Consideration and findings.

11. Permission was granted on the grounds that the judge had arguably failed to consider the appellant's explanation for having changed the basis of her claim and had failed to explain the significance of whether or not the appellant had lived with her child's father when her claimed fear was in fact of having had a child out of wedlock. However, on a close and careful reading of all the evidence in this case, it is clear that the change in the basis of the appellant's fear and the lack of evidence of her relationship with her child's father were significant matters, in that they undermined the credibility of her account of her family circumstances in the UK, which in turn undermined her account of the breakdown of her relationship with her family in the UK and Pakistan and the threats made to her.

12. It seems to me that the judge was entitled to draw adverse conclusions from the fact that the appellant, having initially based her claim entirely upon the threats from her family as a result of her marriage outside her caste, then claimed for the first time at the hearing before her to have discovered that her marriage was not in fact registered and that she was at risk on the basis of having an illegitimate child.
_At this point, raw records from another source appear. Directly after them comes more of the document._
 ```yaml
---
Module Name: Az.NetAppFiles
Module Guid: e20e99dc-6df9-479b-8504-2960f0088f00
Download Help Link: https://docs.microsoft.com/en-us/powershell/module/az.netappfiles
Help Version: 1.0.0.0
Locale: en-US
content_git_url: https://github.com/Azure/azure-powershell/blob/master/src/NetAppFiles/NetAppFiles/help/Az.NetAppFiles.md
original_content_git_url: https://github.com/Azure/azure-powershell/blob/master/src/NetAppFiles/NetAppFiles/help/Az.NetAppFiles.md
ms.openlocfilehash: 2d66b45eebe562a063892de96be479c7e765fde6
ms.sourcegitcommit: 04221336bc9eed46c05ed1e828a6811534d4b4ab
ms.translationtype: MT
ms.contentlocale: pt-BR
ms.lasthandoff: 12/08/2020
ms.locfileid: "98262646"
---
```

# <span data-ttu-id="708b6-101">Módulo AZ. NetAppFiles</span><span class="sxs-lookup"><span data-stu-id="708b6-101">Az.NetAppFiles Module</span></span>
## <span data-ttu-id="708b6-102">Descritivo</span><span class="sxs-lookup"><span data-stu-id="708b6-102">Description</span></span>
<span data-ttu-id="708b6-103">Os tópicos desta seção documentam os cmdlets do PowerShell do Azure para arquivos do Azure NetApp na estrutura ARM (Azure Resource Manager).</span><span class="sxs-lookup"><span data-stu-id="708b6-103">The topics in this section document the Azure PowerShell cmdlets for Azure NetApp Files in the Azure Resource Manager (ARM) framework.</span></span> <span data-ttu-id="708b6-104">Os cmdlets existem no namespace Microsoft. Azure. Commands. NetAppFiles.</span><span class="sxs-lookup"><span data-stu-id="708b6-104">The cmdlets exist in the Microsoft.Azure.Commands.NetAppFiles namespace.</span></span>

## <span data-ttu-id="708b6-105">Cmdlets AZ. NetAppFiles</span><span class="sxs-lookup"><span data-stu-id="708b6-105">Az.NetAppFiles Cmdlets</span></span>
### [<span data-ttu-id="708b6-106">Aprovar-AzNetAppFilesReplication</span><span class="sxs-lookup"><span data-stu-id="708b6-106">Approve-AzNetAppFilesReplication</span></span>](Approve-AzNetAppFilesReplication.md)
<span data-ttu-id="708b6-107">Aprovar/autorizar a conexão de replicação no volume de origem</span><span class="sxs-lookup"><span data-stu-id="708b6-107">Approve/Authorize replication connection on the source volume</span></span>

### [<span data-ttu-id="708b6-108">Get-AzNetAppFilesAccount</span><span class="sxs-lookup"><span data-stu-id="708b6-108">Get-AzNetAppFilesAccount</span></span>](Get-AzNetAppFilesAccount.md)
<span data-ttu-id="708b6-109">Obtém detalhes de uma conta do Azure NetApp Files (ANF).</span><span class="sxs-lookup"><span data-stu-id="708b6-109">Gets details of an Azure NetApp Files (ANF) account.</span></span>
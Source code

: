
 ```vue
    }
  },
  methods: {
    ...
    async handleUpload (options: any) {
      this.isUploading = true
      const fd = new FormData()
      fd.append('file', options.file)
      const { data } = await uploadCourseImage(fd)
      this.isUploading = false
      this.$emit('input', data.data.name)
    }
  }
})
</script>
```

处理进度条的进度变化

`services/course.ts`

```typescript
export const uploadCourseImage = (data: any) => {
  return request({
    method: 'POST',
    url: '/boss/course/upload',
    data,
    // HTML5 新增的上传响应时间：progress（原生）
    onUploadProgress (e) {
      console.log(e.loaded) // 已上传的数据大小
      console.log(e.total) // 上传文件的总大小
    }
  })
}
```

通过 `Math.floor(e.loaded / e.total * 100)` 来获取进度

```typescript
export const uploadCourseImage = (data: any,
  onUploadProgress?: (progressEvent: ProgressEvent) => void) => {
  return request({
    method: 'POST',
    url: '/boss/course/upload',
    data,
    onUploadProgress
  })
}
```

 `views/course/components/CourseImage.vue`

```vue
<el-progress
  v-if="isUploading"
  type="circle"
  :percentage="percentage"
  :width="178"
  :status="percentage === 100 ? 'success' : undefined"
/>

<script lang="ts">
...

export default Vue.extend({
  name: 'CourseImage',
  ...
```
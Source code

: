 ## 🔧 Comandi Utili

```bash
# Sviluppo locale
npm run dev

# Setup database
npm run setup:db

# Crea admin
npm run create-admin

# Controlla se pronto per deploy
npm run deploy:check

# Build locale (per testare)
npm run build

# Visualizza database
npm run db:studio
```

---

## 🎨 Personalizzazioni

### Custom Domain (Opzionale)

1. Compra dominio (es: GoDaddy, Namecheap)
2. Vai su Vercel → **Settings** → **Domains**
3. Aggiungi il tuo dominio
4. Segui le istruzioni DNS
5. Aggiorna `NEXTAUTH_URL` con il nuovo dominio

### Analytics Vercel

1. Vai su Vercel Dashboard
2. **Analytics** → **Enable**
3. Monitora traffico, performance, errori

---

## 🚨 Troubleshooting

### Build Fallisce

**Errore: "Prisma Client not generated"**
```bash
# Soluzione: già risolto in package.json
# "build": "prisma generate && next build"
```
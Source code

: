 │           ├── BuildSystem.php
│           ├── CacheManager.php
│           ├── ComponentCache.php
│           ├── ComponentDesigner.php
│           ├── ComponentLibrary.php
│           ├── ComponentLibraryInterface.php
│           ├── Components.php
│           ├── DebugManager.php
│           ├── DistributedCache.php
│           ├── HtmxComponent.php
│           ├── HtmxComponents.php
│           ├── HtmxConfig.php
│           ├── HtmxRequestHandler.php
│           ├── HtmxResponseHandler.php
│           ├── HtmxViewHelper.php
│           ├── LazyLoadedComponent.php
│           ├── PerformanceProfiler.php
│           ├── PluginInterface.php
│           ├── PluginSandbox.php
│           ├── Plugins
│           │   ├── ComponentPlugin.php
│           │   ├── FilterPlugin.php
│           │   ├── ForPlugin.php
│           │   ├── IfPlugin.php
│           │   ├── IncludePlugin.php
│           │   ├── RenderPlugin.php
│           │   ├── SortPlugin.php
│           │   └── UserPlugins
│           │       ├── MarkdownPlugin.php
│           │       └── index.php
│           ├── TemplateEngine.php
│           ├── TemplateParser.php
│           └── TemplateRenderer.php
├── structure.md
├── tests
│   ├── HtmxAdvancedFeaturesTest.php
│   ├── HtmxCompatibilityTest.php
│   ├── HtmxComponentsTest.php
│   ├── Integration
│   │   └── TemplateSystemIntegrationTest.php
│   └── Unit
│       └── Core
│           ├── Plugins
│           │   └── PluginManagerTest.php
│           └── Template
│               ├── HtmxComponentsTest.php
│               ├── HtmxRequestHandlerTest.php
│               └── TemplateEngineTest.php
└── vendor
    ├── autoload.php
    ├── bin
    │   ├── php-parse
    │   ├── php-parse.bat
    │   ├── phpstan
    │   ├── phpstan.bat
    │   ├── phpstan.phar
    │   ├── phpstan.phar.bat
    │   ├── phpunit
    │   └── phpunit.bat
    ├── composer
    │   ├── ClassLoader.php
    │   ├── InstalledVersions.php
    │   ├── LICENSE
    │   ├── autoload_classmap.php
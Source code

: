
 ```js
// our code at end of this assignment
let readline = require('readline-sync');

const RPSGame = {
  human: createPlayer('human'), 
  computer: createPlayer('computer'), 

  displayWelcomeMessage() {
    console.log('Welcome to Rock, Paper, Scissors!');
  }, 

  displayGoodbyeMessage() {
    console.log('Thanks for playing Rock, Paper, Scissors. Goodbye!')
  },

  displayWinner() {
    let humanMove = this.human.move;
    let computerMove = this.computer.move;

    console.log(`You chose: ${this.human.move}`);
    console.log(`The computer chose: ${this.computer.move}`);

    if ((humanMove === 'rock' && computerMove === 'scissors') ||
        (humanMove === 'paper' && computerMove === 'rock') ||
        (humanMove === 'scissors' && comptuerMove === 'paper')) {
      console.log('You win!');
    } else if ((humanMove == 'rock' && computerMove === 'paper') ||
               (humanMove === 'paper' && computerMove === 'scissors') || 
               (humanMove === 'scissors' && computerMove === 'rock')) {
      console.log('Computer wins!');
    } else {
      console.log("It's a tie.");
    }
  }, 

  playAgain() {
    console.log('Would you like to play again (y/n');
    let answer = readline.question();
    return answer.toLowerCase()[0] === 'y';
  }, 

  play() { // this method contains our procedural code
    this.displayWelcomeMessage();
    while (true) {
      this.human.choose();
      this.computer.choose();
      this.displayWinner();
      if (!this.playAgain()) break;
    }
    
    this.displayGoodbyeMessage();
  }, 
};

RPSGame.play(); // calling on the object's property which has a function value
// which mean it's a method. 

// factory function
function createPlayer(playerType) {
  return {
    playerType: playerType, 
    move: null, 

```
That was particularly so when the change to the basis of her fear came several months after the refusal of her claim, and further to the respondent pointing out the absence of any evidence to show that there had been a marriage. The judge pointed out at [36(c)] that the appellant made no reference, in her grounds of appeal, to any threats from her family as a result of the discovery that she was not married and was entitled to expect that if there was a genuine reason for the change in the basis of the appellant's claimed fear of return, the appellant would have referred to that and to her status as an unmarried mother of an illegitimate child, at that stage. The judge was entitled to conclude that the appellant's entire claim, as regards her relationship and the threats from her family, had been fabricated, and was accordingly entitled, in my view, to place no weight upon her new claim to be at risk from her family.

13. Whilst it is the case that the judge did not specifically refer to the appellant's circumstances in the context of the country guidance, I would agree with Ms Johnstone that, on the evidence before her, her conclusions were consistent with recent guidance in SM (lone women - ostracism) (CG) [2016] UKUT 67. The judge, for the reasons cogently given, did not accept the appellant's account of the breakdown of her relationship with her family and accordingly considered that the appellant would have the benefit of their support on return. As such, she would not fall within the risk factors identified in SM. The judge found, in the alternative, that the appellant, being a well-educated woman, would be able to re-establish herself in another part of the country. For the reasons given, and on the basis of the limited and unreliable evidence before her, the judge was entitled to conclude that the appellant had failed to demonstrate that she would be at risk on return.

DECISION

14. The making of the decision of the First-tier Tribunal did not involve an error on a point of law. I do not set aside the decision. The decision to dismiss the appeal stands.